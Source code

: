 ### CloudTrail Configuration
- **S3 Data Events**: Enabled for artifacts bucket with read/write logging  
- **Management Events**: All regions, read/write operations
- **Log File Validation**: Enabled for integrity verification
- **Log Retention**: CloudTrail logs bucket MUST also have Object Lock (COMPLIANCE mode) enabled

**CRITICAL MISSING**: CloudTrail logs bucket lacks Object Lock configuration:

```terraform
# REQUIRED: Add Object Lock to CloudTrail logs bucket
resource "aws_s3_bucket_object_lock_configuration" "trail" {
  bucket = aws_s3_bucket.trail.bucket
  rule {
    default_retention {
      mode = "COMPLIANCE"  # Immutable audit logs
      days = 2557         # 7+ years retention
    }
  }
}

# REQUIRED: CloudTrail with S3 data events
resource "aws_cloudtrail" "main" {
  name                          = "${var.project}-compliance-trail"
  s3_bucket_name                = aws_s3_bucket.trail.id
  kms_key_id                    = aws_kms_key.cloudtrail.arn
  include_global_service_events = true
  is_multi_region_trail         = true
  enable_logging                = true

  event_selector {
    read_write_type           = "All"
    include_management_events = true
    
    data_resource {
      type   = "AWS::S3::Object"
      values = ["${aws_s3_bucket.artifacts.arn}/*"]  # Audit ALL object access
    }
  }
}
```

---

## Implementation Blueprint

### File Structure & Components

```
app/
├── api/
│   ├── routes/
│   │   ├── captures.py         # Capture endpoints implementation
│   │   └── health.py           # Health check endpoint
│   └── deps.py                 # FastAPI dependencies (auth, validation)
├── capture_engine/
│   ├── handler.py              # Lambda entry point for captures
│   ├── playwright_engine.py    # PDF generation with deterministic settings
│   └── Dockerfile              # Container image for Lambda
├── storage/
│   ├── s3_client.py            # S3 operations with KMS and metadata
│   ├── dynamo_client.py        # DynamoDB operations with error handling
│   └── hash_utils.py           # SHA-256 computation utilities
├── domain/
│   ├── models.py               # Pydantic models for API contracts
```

What you have to do
The answer should hold only the lines from the start of the records above through the line containing "- **Log File", each set down exactly.

Written answer
Source code

: ### CloudTrail Configuration
- **S3 Data Events**: Enabled for artifacts bucket with read/write logging  
- **Management Events**: All regions, read/write operations
- **Log File Validation**: Enabled for integrity verification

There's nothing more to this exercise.